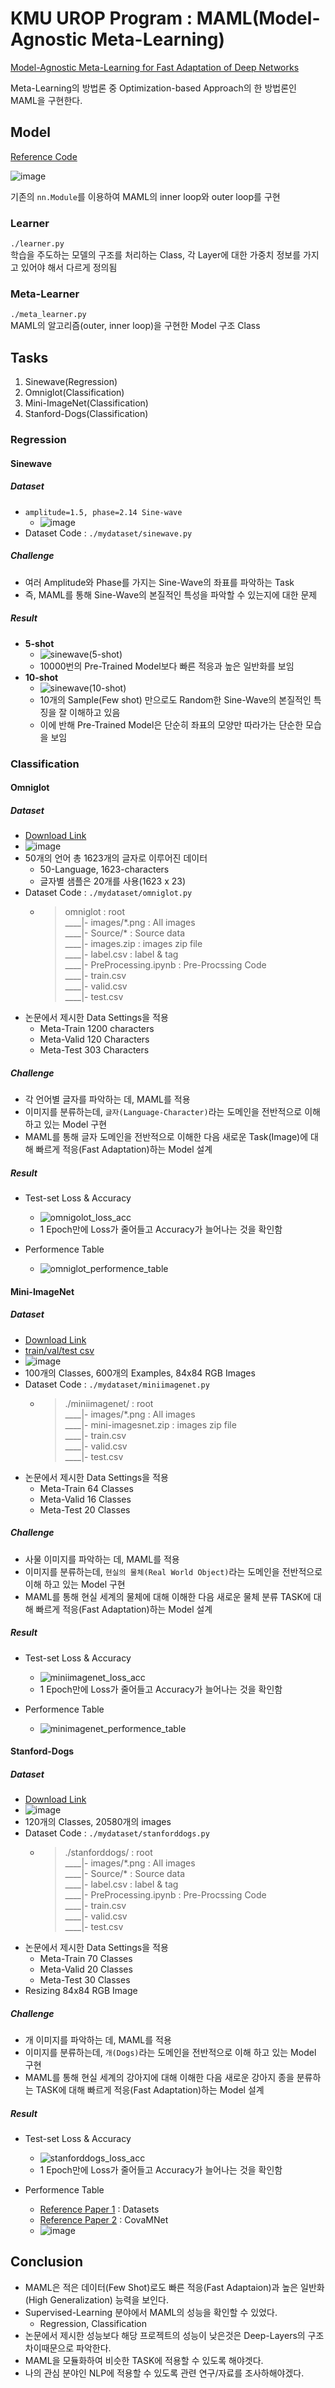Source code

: # KMU UROP Program : MAML(Model-Agnostic Meta-Learning)
[Model-Agnostic Meta-Learning for Fast Adaptation of Deep Networks
](https://arxiv.org/abs/1703.03400)

Meta-Learning의 방법론 중 Optimization-based Approach의 한 방법론인 MAML을 구현한다.

## Model
[Reference Code](https://github.com/dragen1860/MAML-Pytorch)

![image](https://user-images.githubusercontent.com/28241676/172050552-6433bc62-a80f-4ccd-b8ed-3a6e4d1855d6.png)

기존의 `nn.Module`를 이용하여 MAML의 inner loop와 outer loop를 구현

### Learner
`./learner.py`<br>
학습을 주도하는 모델의 구조를 처리하는 Class, 각 Layer에 대한 가중치 정보를 가지고 있어야 해서 다르게 정의됨
### Meta-Learner
`./meta_learner.py`<br>
MAML의 알고리즘(outer, inner loop)을 구현한 Model 구조 Class

## Tasks
1. Sinewave(Regression)
2. Omniglot(Classification)
3. Mini-ImageNet(Classification)
4. Stanford-Dogs(Classification)
### Regression
#### Sinewave
##### Dataset
+ `amplitude=1.5, phase=2.14 Sine-wave`
    + ![image](https://user-images.githubusercontent.com/28241676/172050910-797ac5e7-6548-46cc-a672-9d39d7fbd057.png)
+ Dataset Code : `./mydataset/sinewave.py`
##### Challenge
+ 여러 Amplitude와 Phase를 가지는 Sine-Wave의 좌표를 파악하는 Task
+ 즉, MAML를 통해 Sine-Wave의 본질적인 특성을 파악할 수 있는지에 대한 문제
##### Result
+ **5-shot**
  + ![sinewave(5-shot)](https://user-images.githubusercontent.com/28241676/172082289-5840c378-fe8f-4e0f-bc76-ea0b365bb687.png)
  + 10000번의 Pre-Trained Model보다 빠른 적응과 높은 일반화를 보임
+ **10-shot**
  + ![sinewave(10-shot)](https://user-images.githubusercontent.com/28241676/172082292-b52c53b6-2a28-4d67-9cfb-1dd7ece84282.png)
  + 10개의 Sample(Few shot) 만으로도 Random한 Sine-Wave의 본질적인 특징을 잘 이해하고 있음
  + 이에 반해 Pre-Trained Model은 단순히 좌표의 모양만 따라가는 단순한 모습을 보임

### Classification
#### Omniglot
##### Dataset
+ [Download Link](https://github.com/brendenlake/omniglot)
+ ![image](https://user-images.githubusercontent.com/28241676/172051193-c2817fc0-1f9d-405c-a617-5729026b90de.png)
+ 50개의 언어 총 1623개의 글자로 이루어진 데이터
  + 50-Language, 1623-characters
  + 글자별 샘플은 20개를 사용(1623 x 23)
+ Dataset Code : `./mydataset/omniglot.py`
    + > omniglot : root<br>
    ____|- images/\*.png : All images <br>
    ____|- Source/\* : Source data <br>
    ____|- images.zip : images zip file <br>
    ____|- label.csv : label & tag <br>
    ____|- PreProcessing.ipynb : Pre-Procssing Code <br>
    ____|- train.csv <br>
    ____|- valid.csv <br>
    ____|- test.csv  <br>
+ 논문에서 제시한 Data Settings을 적용
    + Meta-Train 1200 characters
    + Meta-Valid 120 Characters
    + Meta-Test 303 Characters
      
##### Challenge
+ 각 언어별 글자를 파악하는 데, MAML를 적용
+ 이미지를 분류하는데, `글자(Language-Character)`라는 도메인을 전반적으로 이해 하고 있는 Model 구현
+ MAML를 통해 글자 도메인을 전반적으로 이해한 다음 새로운 Task(Image)에 대해 빠르게 적응(Fast Adaptation)하는 Model 설계

##### Result
+ Test-set Loss & Accuracy
  + ![omnigolot_loss_acc](https://user-images.githubusercontent.com/28241676/172055581-34237805-050d-4bc5-95e3-4efe8b811d5e.png)
  + 1 Epoch만에 Loss가 줄어들고 Accuracy가 늘어나는 것을 확인함

+ Performence Table
  + ![omniglot_performence_table](https://user-images.githubusercontent.com/28241676/172055583-2650e2bf-af9a-4a3f-9807-240e871e89b1.png)

#### Mini-ImageNet
##### Dataset
+ [Download Link](https://github.com/dragen1860/LearningToCompare-Pytorch/issues/4)
+ [train/val/test csv](https://github.com/twitter-research/meta-learning-lstm/tree/master/data/miniImagenet)
+ ![image](https://user-images.githubusercontent.com/28241676/172053722-54cb5d62-cea7-441a-bb30-ed31b2eef2d3.png)
+ 100개의 Classes, 600개의 Examples, 84x84 RGB Images
+ Dataset Code : `./mydataset/miniimagenet.py`
    + > ./miniimagenet/ : root<br>
  ____|- images/\*.png : All images <br>
  ____|- mini-imagesnet.zip : images zip file <br>
  ____|- train.csv <br>
  ____|- valid.csv <br>
  ____|- test.csv  <br>
+ 논문에서 제시한 Data Settings을 적용
    + Meta-Train 64 Classes
    + Meta-Valid 16 Classes
    + Meta-Test 20 Classes
      
##### Challenge
+ 사물 이미지를 파악하는 데, MAML를 적용
+ 이미지를 분류하는데, `현실의 물체(Real World Object)`라는 도메인을 전반적으로 이해 하고 있는 Model 구현
+ MAML를 통해 현실 세계의 물체에 대해 이해한 다음 새로운 물체 분류 TASK에 대해 빠르게 적응(Fast Adaptation)하는 Model 설계

##### Result
+ Test-set Loss & Accuracy
  + ![miniimagenet_loss_acc](https://user-images.githubusercontent.com/28241676/172055586-f904f157-ef2f-44b4-b506-b4d411b56664.png)
  + 1 Epoch만에 Loss가 줄어들고 Accuracy가 늘어나는 것을 확인함

+ Performence Table
  + ![minimagenet_performence_table](https://user-images.githubusercontent.com/28241676/172055587-99893128-d43d-4caf-b28c-633ff4ce07da.png)


#### Stanford-Dogs
##### Dataset
+ [Download Link](http://vision.stanford.edu/aditya86/ImageNetDogs/main.html)
+ ![image](https://user-images.githubusercontent.com/28241676/172054758-c1891acf-f64f-430a-82bb-063c340fdaab.png)
+ 120개의 Classes, 20580개의 images
+ Dataset Code : `./mydataset/stanforddogs.py`
  + > ./stanforddogs/ : root<br>
    ____|- images/\*.png : All images <br>
    ____|- Source/\* : Source data <br>
    ____|- label.csv : label & tag <br>
    ____|- PreProcessing.ipynb : Pre-Procssing Code <br>
    ____|- train.csv <br>
    ____|- valid.csv <br>
    ____|- test.csv  <br>
+ 논문에서 제시한 Data Settings을 적용
    + Meta-Train 70 Classes
    + Meta-Valid 20 Classes
    + Meta-Test 30 Classes
+ Resizing 84x84 RGB Image
      
##### Challenge
+ 개 이미지를 파악하는 데, MAML를 적용
+ 이미지를 분류하는데, `개(Dogs)`라는 도메인을 전반적으로 이해 하고 있는 Model 구현
+ MAML를 통해 현실 세계의 강아지에 대해 이해한 다음 새로운 강아지 종을 분류하는 TASK에 대해 빠르게 적응(Fast Adaptation)하는 Model 설계

##### Result
+ Test-set Loss & Accuracy
  + ![stanforddogs_loss_acc](https://user-images.githubusercontent.com/28241676/172055593-c1277050-a47a-4eb4-8235-a5e7e8fa47c1.png)
  + 1 Epoch만에 Loss가 줄어들고 Accuracy가 늘어나는 것을 확인함

+ Performence Table
  + [Reference Paper 1](http://cs230.stanford.edu/projects_winter_2019/reports/15762310.pdf) : Datasets
  + [Reference Paper 2](https://github.com/WenbinLee/CovaMNet) : CovaMNet
  + ![image](https://user-images.githubusercontent.com/28241676/173072188-74602289-5e19-4c74-afce-2252600f3d59.png)
  

## Conclusion
+ MAML은 적은 데이터(Few Shot)로도 빠른 적응(Fast Adaptaion)과 높은 일반화(High Generalization) 능력을 보인다.
+ Supervised-Learning 분야에서 MAML의 성능을 확인할 수 있었다.
  + Regression, Classification
+ 논문에서 제시한 성능보다 해당 프로젝트의 성능이 낮은것은 Deep-Layers의 구조 차이때문으로 파악한다.
+ MAML을 모듈화하여 비슷한 TASK에 적용할 수 있도록 해야겟다.
+ 나의 관심 분야인 NLP에 적용할 수 있도록 관련 연구/자료를 조사하해야겠다.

◆ Task to complete
Where the line containing "## Conclusion" appears, start copying, and go on exactly through the last line of the data.

◆ Solution for this exercise
## Conclusion
+ MAML은 적은 데이터(Few Shot)로도 빠른 적응(Fast Adaptaion)과 높은 일반화(High Generalization) 능력을 보인다.
+ Supervised-Learning 분야에서 MAML의 성능을 확인할 수 있었다.
  + Regression, Classification
+ 논문에서 제시한 성능보다 해당 프로젝트의 성능이 낮은것은 Deep-Layers의 구조 차이때문으로 파악한다.
+ MAML을 모듈화하여 비슷한 TASK에 적용할 수 있도록 해야겟다.
+ 나의 관심 분야인 NLP에 적용할 수 있도록 관련 연구/자료를 조사하해야겠다.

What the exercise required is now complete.